• [ACTION ITEM]:
Among the entries below, only the lines starting at the one with "far removed from" and ending at the one with "world with Mercury's", both included, are to be printed exactly.

[Stored data entries]
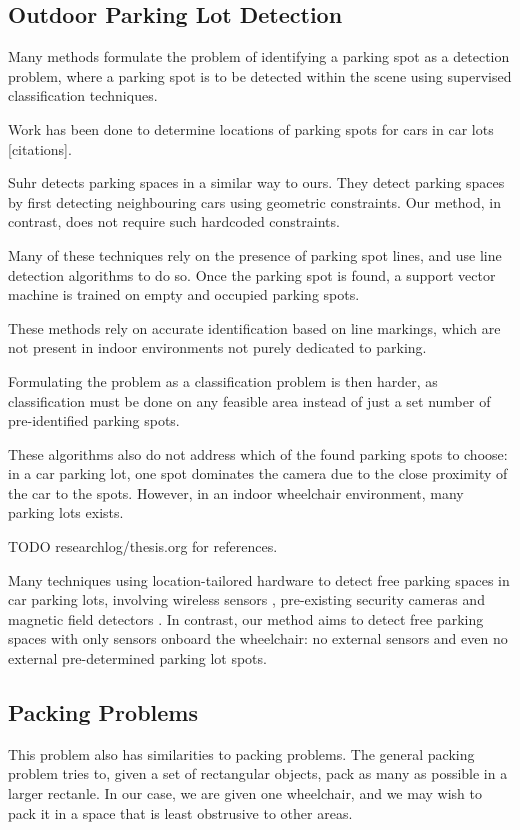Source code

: \subsection{Outdoor Parking Lot Detection}

Many methods formulate the problem of identifying a parking spot
as a detection problem, where a parking spot is to be detected within the scene
using supervised classification techniques.

Work has been done to determine locations of parking spots for cars in car lots
[citations]. 
\cite{wu2006parking, true2007vacant}

Suhr \cite{suhr2010automatic} detects parking spaces in a similar way to ours.
They detect parking spaces by first detecting neighbouring cars using geometric
constraints. Our method, in contrast, does not require such hardcoded
constraints.


Many of these techniques rely on the presence of parking spot
lines, and use line detection algorithms to do so. Once the parking spot is
found, a support vector machine is trained on empty and occupied parking spots.

These methods rely on accurate identification based on line markings, which are
not present in indoor environments not purely dedicated to parking. 

Formulating the problem as a classification problem is then harder, as
classification must be done on any feasible area instead of just a set number of
pre-identified parking spots.

These algorithms also do not address which of the found parking spots to choose:
in a car parking lot, one spot dominates the camera due to the close proximity
of the car to the spots. However, in an indoor wheelchair environment, many
parking lots exists.

TODO researchlog/thesis.org for references.

Many techniques using location-tailored hardware to detect free parking spaces
in car parking lots, involving wireless sensors \cite{panja2011wirelessly},
pre-existing security cameras \cite{true2007vacant} and magnetic field detectors
\cite{boda2007design}. In contrast, our method aims to detect free parking
spaces with only sensors onboard the wheelchair: no external sensors and even no
external pre-determined parking lot spots.


\subsection{Packing Problems}
This problem also has similarities to packing problems. The general packing
problem tries to, given a set of rectangular objects, pack as many as possible
in a larger rectanle. In our case, we are given one wheelchair, and we may wish
to pack it in a space that is least obstrusive to other areas.

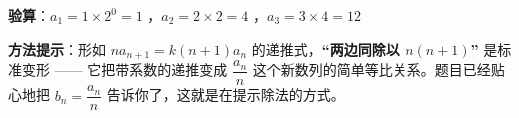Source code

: \begin{answer}
\textbf{验算}：$a_1=1\times2^{0}=1$ ，$a_2=2\times2=4$ ，$a_3=3\times4=12$ 

\begin{gktip}
\textbf{方法提示}：形如 $na_{n+1}=k(n+1)a_n$ 的递推式，\textbf{“两边同除以 $n(n+1)$”} 是标准变形 —— 它把带系数的递推变成 $\dfrac{a_n}n$ 这个新数列的简单等比关系。题目已经贴心地把 $b_n=\dfrac{a_n}n$ 告诉你了，这就是在提示除法的方式。
\end{gktip}




\par\medskip

\end{answer}
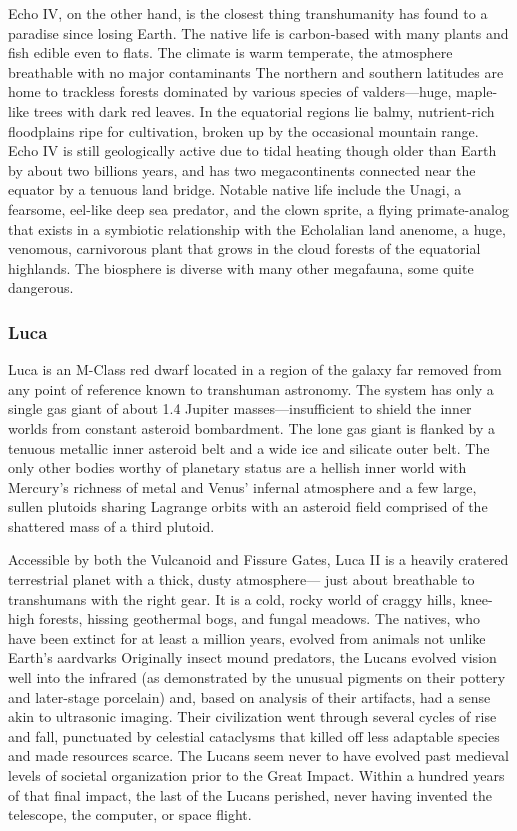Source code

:Echo IV, on the other hand, is the closest thing transhumanity 
has found to a paradise since losing Earth. The native life is carbon-based
with many plants and fish edible even to flats. The climate is
warm temperate, the atmosphere breathable with no major contaminants
The northern and southern latitudes are home to trackless
forests dominated by various species of valders—huge, maple-like 
trees with dark red leaves. In the equatorial regions lie balmy, nutrient-rich
floodplains ripe for cultivation, broken up by the occasional
mountain range. Echo IV is still geologically active due to tidal heating
though older than Earth by about two billions years, and has
two megacontinents connected near the equator by a tenuous land 
bridge. Notable native life include the Unagi, a fearsome, eel-like 
deep sea predator, and the clown sprite, a flying primate-analog that 
exists in a symbiotic relationship with the Echolalian land anenome, 
a huge, venomous, carnivorous plant that grows in the cloud forests 
of the equatorial highlands. The biosphere is diverse with many 
other megafauna, some quite dangerous.

\subsubsection{Luca}

Luca is an M-Class red dwarf located in a region of the galaxy 
far removed from any point of reference known to transhuman 
astronomy. The system has only a single gas giant of about 1.4 Jupiter
masses—insufficient to shield the inner worlds from constant
asteroid bombardment. The lone gas giant is flanked by a tenuous 
metallic inner asteroid belt and a wide ice and silicate outer belt. 
The only other bodies worthy of planetary status are a hellish inner 
world with Mercury's richness of metal and Venus' infernal atmosphere
and a few large, sullen plutoids sharing Lagrange orbits with
an asteroid field comprised of the shattered mass of a third plutoid.

Accessible by both the Vulcanoid and Fissure Gates, Luca II is a 
heavily cratered terrestrial planet with a thick, dusty atmosphere—
just about breathable to transhumans with the right gear. It is a cold, 
rocky world of craggy hills, knee-high forests, hissing geothermal 
bogs, and fungal meadows. The natives, who have been extinct for at 
least a million years, evolved from animals not unlike Earth's aardvarks
Originally insect mound predators, the Lucans evolved vision
well into the infrared (as demonstrated by the unusual pigments on 
their pottery and later-stage porcelain) and, based on analysis of their 
artifacts, had a sense akin to ultrasonic imaging. Their civilization 
went through several cycles of rise and fall, punctuated by celestial 
cataclysms that killed off less adaptable species and made resources 
scarce. The Lucans seem never to have evolved past medieval levels 
of societal organization prior to the Great Impact. Within a hundred 
years of that final impact, the last of the Lucans perished, never 
having invented the telescope, the computer, or space flight.

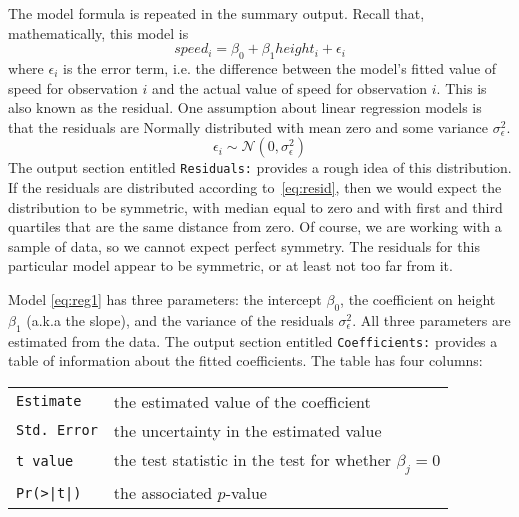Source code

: \begin{figure}
\end{figure}

The model formula is repeated in the summary output. Recall that, mathematically,
this model is
\begin{equation}
 speed_i = \beta_0 + \beta_1 height_i + \epsilon_i    \label{eq:reg1}
\end{equation}
 where
$\epsilon_i$ is the error term, i.e. the difference between the
model's fitted value of speed for observation $i$ and the actual value
of speed for observation $i$.  This is also known as the residual. One
assumption about linear regression models is that the residuals are
Normally distributed with mean zero and some variance
$\sigma_{\epsilon}^2$.
\begin{equation}
 \epsilon_i \sim \mathcal{N} \left( 0, \sigma_{\epsilon}^2 \right) 
\label{eq:resid}
\end{equation}
The output section entitled \texttt{Residuals:} provides a rough idea
of this distribution. If the residuals are distributed according
to~\ref{eq:resid}, then we would expect the distribution to be
symmetric, with median equal to zero and with first and third
quartiles that are the same distance from zero. Of course, we are
working with a sample of data, so we cannot expect perfect symmetry.
The residuals for this particular model appear to be symmetric, or at
least not too far from it.

Model \ref{eq:reg1} has three parameters: the intercept $\beta_0$, the
coefficient on height $\beta_1$ (a.k.a the slope), and the variance of
the residuals $\sigma_{\epsilon}^2$.  All three parameters are
estimated from the data. The output section entitled
\texttt{Coefficients:} provides a table of information about the
fitted coefficients. The table has four columns:

\vspace{.1in}
\begin{tabular}{ll}
\texttt{Estimate}& the estimated value of the coefficient\\
\texttt{Std. Error}& the uncertainty in the estimated value\\
\texttt{t value} & the test statistic in the test for whether $\beta_j=0$\\
\texttt{Pr(>|t|)}& the associated $p$-value\\
\end{tabular}
\vspace{.1in}

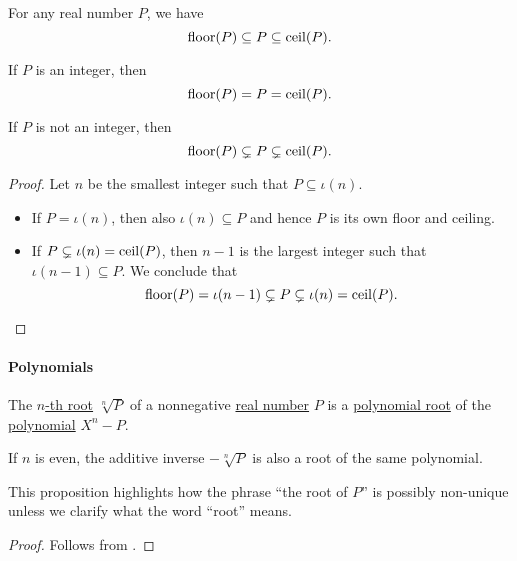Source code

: \begin{proposition}\label{thm:real_floor_ceiling_interval}
  For any real number \( P \), we have
  \begin{equation*}
    \operatorname{floor}(P) \subseteq P \subseteq \operatorname{ceil}(P).
  \end{equation*}

  \begin{thmenum}
     If \( P \) is an integer, then
    \begin{equation*}
      \operatorname{floor}(P) = P = \operatorname{ceil}(P).
    \end{equation*}

     If \( P \) is not an integer, then
    \begin{equation*}
      \operatorname{floor}(P) \subsetneq P \subsetneq \operatorname{ceil}(P).
    \end{equation*}
  \end{thmenum}
\end{proposition}
\begin{proof}
  Let \( n \) be the smallest integer such that \( P \subseteq \iota(n) \).
  \begin{itemize}
    \item If \( P = \iota(n) \), then also \( \iota(n) \subseteq P \) and hence \( P \) is its own floor and ceiling.
    \item If \( P \subsetneq \iota(n) = \operatorname{ceil}(P) \), then \( n - 1 \) is the largest integer such that \( \iota(n - 1) \subseteq P \). We conclude that
    \begin{equation*}
      \operatorname{floor}(P) = \iota(n - 1) \subsetneq P \subsetneq \iota(n) = \operatorname{ceil}(P).
    \end{equation*}
  \end{itemize}
\end{proof}

\paragraph{Polynomials}

\begin{proposition}\label{thm:nth_root_polynomial}
  The \hyperref[def:nth_root]{\( n \)-th root} \( \sqrt[n]{ P } \) of a nonnegative \hyperref[def:real_numbers]{real number} \( P \) is a \hyperref[def:polynomial_root]{polynomial root} of the \hyperref[def:polynomial_algebra/polynomials]{polynomial} \( X^n - P \).

  If \( n \) is even, the additive inverse \( -\sqrt[n]{ P } \) is also a root of the same polynomial.
\end{proposition}
\begin{comments}
  \item This proposition highlights how the phrase \enquote{the root of \( P \)} is possibly non-unique unless we clarify what the word \enquote{root} means.
\end{comments}
\begin{proof}
  Follows from .
\end{proof}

• [RESULT FOR THIS TASK]:
far removed from any point of reference known to transhuman 
astronomy. The system has only a single gas giant of about 1.4 Jupiter
masses—insufficient to shield the inner worlds from constant
asteroid bombardment. The lone gas giant is flanked by a tenuous 
metallic inner asteroid belt and a wide ice and silicate outer belt. 
The only other bodies worthy of planetary status are a hellish inner 
world with Mercury's richness of metal and Venus' infernal atmosphere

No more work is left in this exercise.